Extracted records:
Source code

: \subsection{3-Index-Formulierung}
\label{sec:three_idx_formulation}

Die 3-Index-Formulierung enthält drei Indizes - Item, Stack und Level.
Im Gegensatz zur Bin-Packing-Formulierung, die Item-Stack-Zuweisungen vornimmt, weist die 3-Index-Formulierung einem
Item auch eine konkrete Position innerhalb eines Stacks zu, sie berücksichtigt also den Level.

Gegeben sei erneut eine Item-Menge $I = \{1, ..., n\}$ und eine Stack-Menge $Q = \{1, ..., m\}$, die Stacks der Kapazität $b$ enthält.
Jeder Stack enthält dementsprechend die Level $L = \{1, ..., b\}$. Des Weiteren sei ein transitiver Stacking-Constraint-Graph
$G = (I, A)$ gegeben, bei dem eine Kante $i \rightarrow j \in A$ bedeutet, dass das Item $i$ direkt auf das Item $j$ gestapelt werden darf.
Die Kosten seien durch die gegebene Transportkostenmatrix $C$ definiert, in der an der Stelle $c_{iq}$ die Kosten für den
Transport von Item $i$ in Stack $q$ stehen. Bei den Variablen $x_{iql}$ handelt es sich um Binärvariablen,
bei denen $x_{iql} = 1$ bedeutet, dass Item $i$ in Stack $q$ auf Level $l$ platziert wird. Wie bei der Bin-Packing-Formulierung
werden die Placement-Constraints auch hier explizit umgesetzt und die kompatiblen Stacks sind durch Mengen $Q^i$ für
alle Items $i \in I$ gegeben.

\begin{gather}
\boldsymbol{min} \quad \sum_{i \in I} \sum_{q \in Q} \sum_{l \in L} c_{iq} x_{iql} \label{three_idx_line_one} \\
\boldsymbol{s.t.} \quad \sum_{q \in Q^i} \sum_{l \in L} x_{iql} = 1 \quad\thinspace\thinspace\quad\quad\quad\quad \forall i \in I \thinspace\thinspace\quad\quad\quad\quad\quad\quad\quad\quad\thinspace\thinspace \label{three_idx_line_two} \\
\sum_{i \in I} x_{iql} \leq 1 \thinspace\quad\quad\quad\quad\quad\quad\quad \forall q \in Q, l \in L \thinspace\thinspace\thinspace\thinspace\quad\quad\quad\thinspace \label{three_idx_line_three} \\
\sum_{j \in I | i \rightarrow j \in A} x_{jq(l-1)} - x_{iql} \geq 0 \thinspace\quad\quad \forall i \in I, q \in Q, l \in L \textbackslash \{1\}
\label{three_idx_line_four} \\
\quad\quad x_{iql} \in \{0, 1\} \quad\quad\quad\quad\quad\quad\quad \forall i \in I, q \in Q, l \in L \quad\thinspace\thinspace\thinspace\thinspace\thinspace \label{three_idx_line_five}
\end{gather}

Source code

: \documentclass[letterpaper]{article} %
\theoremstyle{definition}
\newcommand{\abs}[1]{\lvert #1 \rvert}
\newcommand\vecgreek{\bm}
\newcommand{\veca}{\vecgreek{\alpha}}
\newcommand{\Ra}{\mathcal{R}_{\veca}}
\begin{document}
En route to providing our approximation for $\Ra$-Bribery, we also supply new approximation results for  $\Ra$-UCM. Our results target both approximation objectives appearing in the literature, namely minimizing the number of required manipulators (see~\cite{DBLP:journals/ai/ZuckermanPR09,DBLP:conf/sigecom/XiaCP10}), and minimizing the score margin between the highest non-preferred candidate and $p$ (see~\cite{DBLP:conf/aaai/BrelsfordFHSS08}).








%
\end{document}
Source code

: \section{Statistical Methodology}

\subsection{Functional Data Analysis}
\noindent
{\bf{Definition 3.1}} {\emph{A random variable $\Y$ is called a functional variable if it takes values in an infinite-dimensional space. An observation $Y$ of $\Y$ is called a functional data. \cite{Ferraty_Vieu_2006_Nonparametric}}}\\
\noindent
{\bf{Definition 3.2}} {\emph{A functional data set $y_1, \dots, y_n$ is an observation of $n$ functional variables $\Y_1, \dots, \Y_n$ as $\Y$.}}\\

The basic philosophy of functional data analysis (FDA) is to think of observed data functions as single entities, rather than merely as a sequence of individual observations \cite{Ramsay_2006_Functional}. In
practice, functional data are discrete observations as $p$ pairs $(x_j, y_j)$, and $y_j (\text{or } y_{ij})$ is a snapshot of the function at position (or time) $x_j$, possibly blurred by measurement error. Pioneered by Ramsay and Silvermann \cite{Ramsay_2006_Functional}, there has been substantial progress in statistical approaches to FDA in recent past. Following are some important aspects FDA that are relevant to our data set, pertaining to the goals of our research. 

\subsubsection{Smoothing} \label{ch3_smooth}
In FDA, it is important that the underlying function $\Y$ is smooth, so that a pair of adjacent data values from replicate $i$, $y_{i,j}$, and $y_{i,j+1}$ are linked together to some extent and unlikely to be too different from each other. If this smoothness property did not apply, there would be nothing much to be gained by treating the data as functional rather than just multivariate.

[Task to carry out]
Each line above must be returned exactly as written.

[Answer section]
Source code

: \subsection{3-Index-Formulierung}
\label{sec:three_idx_formulation}

Die 3-Index-Formulierung enthält drei Indizes - Item, Stack und Level.
Im Gegensatz zur Bin-Packing-Formulierung, die Item-Stack-Zuweisungen vornimmt, weist die 3-Index-Formulierung einem
Item auch eine konkrete Position innerhalb eines Stacks zu, sie berücksichtigt also den Level.

Gegeben sei erneut eine Item-Menge $I = \{1, ..., n\}$ und eine Stack-Menge $Q = \{1, ..., m\}$, die Stacks der Kapazität $b$ enthält.
Jeder Stack enthält dementsprechend die Level $L = \{1, ..., b\}$. Des Weiteren sei ein transitiver Stacking-Constraint-Graph
$G = (I, A)$ gegeben, bei dem eine Kante $i \rightarrow j \in A$ bedeutet, dass das Item $i$ direkt auf das Item $j$ gestapelt werden darf.
Die Kosten seien durch die gegebene Transportkostenmatrix $C$ definiert, in der an der Stelle $c_{iq}$ die Kosten für den
Transport von Item $i$ in Stack $q$ stehen. Bei den Variablen $x_{iql}$ handelt es sich um Binärvariablen,
bei denen $x_{iql} = 1$ bedeutet, dass Item $i$ in Stack $q$ auf Level $l$ platziert wird. Wie bei der Bin-Packing-Formulierung
werden die Placement-Constraints auch hier explizit umgesetzt und die kompatiblen Stacks sind durch Mengen $Q^i$ für
alle Items $i \in I$ gegeben.

\begin{gather}
\boldsymbol{min} \quad \sum_{i \in I} \sum_{q \in Q} \sum_{l \in L} c_{iq} x_{iql} \label{three_idx_line_one} \\
\boldsymbol{s.t.} \quad \sum_{q \in Q^i} \sum_{l \in L} x_{iql} = 1 \quad\thinspace\thinspace\quad\quad\quad\quad \forall i \in I \thinspace\thinspace\quad\quad\quad\quad\quad\quad\quad\quad\thinspace\thinspace \label{three_idx_line_two} \\
\sum_{i \in I} x_{iql} \leq 1 \thinspace\quad\quad\quad\quad\quad\quad\quad \forall q \in Q, l \in L \thinspace\thinspace\thinspace\thinspace\quad\quad\quad\thinspace \label{three_idx_line_three} \\
\sum_{j \in I | i \rightarrow j \in A} x_{jq(l-1)} - x_{iql} \geq 0 \thinspace\quad\quad \forall i \in I, q \in Q, l \in L \textbackslash \{1\}
\label{three_idx_line_four} \\
\quad\quad x_{iql} \in \{0, 1\} \quad\quad\quad\quad\quad\quad\quad \forall i \in I, q \in Q, l \in L \quad\thinspace\thinspace\thinspace\thinspace\thinspace \label{three_idx_line_five}
\end{gather}

Source code

: \documentclass[letterpaper]{article} %
\theoremstyle{definition}
\newcommand{\abs}[1]{\lvert #1 \rvert}
\newcommand\vecgreek{\bm}
\newcommand{\veca}{\vecgreek{\alpha}}
\newcommand{\Ra}{\mathcal{R}_{\veca}}
\begin{document}
En route to providing our approximation for $\Ra$-Bribery, we also supply new approximation results for  $\Ra$-UCM. Our results target both approximation objectives appearing in the literature, namely minimizing the number of required manipulators (see~\cite{DBLP:journals/ai/ZuckermanPR09,DBLP:conf/sigecom/XiaCP10}), and minimizing the score margin between the highest non-preferred candidate and $p$ (see~\cite{DBLP:conf/aaai/BrelsfordFHSS08}).








%
\end{document}
Source code

: \section{Statistical Methodology}

\subsection{Functional Data Analysis}
\noindent
{\bf{Definition 3.1}} {\emph{A random variable $\Y$ is called a functional variable if it takes values in an infinite-dimensional space. An observation $Y$ of $\Y$ is called a functional data. \cite{Ferraty_Vieu_2006_Nonparametric}}}\\
\noindent
{\bf{Definition 3.2}} {\emph{A functional data set $y_1, \dots, y_n$ is an observation of $n$ functional variables $\Y_1, \dots, \Y_n$ as $\Y$.}}\\

The basic philosophy of functional data analysis (FDA) is to think of observed data functions as single entities, rather than merely as a sequence of individual observations \cite{Ramsay_2006_Functional}. In
practice, functional data are discrete observations as $p$ pairs $(x_j, y_j)$, and $y_j (\text{or } y_{ij})$ is a snapshot of the function at position (or time) $x_j$, possibly blurred by measurement error. Pioneered by Ramsay and Silvermann \cite{Ramsay_2006_Functional}, there has been substantial progress in statistical approaches to FDA in recent past. Following are some important aspects FDA that are relevant to our data set, pertaining to the goals of our research. 

\subsubsection{Smoothing} \label{ch3_smooth}
In FDA, it is important that the underlying function $\Y$ is smooth, so that a pair of adjacent data values from replicate $i$, $y_{i,j}$, and $y_{i,j+1}$ are linked together to some extent and unlikely to be too different from each other. If this smoothness property did not apply, there would be nothing much to be gained by treating the data as functional rather than just multivariate.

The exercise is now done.